Implicitly, both were referring to efforts by Sen. John McCain of Arizona, Chair of the Senate Armed Services Committee, to add $18 billion to the Defense budget, increase the military pay raise and stop cuts to the Army and Marine Corps. The proposal would have broken the budget agreement reached last year to maintain parity between defense and non-defense spending. Senator Jack Reed of Rhode Island offered an amendment to restore that parity by adding $18 billion in non-defense spending, including full funding for WIOA. Both amendments were defeated, but they do suggest that some kind of budget deal can be reached later in the year to add additional funds to both sides of the budget.
It is not known when or whether the Senate LHHS-ED bill will be considered on the Senate floor as a free standing bill. The House Labor-HHS Appropriations has not yet scheduled a mark up, but staff says they hope to move before the July 4 recess. As of this writing, staff say on record that the Subcommittee will not tap the Pell Grant surplus, meaning that there will inevitably be more cuts in the House bill than in the Senate bill.
House and Senate progress toward a CTE reauthorization seems to have slowed. Rumors have it that the bill is getting caught up in election year politics, with each side fearful of giving the other a legislative victory. We are continuing to work with Senator Reed’s office on a package of amendments to the CTE bill that would make explicit the relationship between Adult Education and CTE. As we noted, on May 17, the House Committee on Education and the Workforce held a hearing, “Helping Students Succeed by Strengthening the Carl D. Perkins Career and Technical Education Act.” Of particular interest, given our work with Senator Reed, was the testimony of Dr. Monty Sullivan, President, Louisiana Community and Technical College System. He recommended focusing the Perkins Act special populations provisions on adults with no high school diploma. From his testimony:
“Under the special populations provisions of the Perkins Act, consider focusing on key populations. Community colleges serve a broad cross section of people. Those most in need of training are often adults with no high school diploma and returning military veterans. Consider making specific allowances for these populations.”

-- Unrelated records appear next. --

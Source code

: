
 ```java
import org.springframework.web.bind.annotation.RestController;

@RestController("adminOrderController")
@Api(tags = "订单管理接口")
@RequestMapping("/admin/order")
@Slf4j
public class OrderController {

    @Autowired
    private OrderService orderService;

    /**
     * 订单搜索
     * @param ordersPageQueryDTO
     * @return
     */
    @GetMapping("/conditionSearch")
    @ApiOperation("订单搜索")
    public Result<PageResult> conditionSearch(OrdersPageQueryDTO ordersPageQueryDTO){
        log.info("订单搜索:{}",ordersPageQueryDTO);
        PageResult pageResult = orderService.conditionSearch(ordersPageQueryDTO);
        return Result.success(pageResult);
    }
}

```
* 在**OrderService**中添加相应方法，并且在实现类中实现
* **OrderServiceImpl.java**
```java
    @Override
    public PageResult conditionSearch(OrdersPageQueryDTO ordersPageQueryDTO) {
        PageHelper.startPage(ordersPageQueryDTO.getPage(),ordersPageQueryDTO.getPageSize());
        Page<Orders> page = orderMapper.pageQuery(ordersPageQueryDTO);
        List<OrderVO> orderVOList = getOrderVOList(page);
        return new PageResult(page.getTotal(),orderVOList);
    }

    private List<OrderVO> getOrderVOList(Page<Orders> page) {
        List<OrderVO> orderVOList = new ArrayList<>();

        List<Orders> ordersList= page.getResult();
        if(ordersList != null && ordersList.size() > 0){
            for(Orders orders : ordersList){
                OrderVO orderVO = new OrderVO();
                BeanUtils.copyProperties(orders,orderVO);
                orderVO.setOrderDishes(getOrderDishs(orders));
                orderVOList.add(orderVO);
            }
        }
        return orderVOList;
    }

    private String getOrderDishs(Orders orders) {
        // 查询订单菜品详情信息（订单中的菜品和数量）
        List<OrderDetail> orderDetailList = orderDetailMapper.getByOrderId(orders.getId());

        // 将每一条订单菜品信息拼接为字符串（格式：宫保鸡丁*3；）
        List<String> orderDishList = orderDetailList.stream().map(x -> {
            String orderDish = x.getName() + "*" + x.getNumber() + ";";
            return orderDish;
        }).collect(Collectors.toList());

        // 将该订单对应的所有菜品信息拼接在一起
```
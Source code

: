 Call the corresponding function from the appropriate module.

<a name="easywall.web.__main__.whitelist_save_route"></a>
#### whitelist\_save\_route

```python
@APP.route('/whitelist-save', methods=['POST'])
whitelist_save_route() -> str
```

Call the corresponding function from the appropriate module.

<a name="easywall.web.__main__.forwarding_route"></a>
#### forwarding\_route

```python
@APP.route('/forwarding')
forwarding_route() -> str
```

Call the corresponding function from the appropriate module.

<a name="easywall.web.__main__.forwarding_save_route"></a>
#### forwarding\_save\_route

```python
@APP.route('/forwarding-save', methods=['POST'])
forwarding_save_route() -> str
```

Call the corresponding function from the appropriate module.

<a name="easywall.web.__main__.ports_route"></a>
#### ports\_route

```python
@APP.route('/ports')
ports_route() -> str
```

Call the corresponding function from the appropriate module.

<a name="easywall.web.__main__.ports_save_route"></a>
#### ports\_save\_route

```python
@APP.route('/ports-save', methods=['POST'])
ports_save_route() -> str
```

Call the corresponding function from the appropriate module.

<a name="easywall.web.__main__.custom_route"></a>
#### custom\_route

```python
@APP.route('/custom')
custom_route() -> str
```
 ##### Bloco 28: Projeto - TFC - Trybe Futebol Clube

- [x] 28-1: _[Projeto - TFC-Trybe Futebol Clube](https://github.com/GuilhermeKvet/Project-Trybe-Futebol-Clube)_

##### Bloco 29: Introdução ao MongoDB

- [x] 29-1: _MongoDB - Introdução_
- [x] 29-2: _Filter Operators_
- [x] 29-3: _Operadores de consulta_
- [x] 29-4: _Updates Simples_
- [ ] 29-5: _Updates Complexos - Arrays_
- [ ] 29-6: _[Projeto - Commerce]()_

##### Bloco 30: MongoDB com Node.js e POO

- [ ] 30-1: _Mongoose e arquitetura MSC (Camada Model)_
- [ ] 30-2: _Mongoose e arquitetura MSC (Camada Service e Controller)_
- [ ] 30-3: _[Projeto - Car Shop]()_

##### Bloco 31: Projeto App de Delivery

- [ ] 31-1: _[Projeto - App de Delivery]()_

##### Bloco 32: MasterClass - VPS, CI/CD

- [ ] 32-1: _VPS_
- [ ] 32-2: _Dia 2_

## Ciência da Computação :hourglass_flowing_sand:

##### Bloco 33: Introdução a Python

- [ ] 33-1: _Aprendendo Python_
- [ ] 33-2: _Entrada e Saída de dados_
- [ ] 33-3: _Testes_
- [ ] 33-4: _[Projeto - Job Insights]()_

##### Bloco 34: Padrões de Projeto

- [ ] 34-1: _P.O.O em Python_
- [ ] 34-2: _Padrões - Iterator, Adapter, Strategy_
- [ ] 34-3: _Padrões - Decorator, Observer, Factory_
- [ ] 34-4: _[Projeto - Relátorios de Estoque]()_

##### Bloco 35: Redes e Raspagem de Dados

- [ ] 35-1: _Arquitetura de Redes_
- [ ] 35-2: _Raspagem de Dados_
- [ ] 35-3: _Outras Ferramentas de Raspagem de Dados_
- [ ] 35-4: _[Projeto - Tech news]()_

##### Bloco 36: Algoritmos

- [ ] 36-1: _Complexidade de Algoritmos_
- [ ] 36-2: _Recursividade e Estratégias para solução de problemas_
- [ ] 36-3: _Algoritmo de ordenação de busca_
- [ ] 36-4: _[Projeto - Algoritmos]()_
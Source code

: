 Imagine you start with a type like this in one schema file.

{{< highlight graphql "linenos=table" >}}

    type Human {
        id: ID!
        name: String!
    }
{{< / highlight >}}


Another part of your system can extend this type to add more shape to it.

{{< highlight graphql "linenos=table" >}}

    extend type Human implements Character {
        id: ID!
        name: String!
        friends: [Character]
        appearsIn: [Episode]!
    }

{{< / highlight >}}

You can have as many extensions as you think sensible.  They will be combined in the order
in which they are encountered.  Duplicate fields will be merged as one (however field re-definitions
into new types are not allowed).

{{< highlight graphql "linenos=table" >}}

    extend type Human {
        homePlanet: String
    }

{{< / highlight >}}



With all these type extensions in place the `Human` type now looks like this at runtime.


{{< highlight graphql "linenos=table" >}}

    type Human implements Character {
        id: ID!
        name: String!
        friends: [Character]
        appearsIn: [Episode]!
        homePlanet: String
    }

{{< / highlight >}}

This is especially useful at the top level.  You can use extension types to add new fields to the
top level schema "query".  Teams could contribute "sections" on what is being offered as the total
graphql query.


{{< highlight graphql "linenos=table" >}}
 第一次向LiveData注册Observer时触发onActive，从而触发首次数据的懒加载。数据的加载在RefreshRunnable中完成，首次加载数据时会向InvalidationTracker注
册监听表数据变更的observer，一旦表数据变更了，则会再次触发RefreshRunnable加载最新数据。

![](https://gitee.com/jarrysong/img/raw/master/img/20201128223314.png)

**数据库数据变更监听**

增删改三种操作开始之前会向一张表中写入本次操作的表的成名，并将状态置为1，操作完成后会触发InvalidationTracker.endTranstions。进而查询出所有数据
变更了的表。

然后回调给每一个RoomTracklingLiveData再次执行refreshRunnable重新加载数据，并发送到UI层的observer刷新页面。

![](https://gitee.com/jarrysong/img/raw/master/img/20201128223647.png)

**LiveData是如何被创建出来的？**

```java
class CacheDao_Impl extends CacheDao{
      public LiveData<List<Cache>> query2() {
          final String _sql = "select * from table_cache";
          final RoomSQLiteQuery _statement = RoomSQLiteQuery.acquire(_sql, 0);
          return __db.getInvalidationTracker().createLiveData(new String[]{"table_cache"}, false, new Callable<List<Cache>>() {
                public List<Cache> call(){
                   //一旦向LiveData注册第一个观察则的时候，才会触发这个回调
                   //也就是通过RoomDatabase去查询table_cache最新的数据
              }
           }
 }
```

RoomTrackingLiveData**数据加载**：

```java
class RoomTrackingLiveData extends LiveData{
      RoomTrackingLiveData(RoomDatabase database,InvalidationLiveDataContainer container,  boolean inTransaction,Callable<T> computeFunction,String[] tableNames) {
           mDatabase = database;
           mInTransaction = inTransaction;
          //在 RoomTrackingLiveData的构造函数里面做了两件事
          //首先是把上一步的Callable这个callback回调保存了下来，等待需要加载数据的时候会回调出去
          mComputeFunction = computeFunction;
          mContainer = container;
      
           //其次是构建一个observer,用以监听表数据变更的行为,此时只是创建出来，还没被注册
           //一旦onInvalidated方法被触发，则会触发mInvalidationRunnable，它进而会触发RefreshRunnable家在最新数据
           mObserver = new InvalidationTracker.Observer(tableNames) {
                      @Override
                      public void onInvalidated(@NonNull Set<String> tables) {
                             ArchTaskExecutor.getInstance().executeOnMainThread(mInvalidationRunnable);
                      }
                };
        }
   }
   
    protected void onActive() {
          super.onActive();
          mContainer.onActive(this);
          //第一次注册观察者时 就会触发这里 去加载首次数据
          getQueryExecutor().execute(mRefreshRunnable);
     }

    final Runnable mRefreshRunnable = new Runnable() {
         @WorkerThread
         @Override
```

ESRA remains stuck over privacy issues.
With the effective conclusion of Presidential primary season we have more or less entered what Washingtonians know as “silly season” when Presidential politics affects virtually all decisions the Congress makes and less and less gets done.
The Congress will recess in July for the Presidential conventions and will then take its traditional August recess, returning to Washington after Labor Day for about a month. Everyone knows that there will be a lame duck session in which final spending decisions will be made.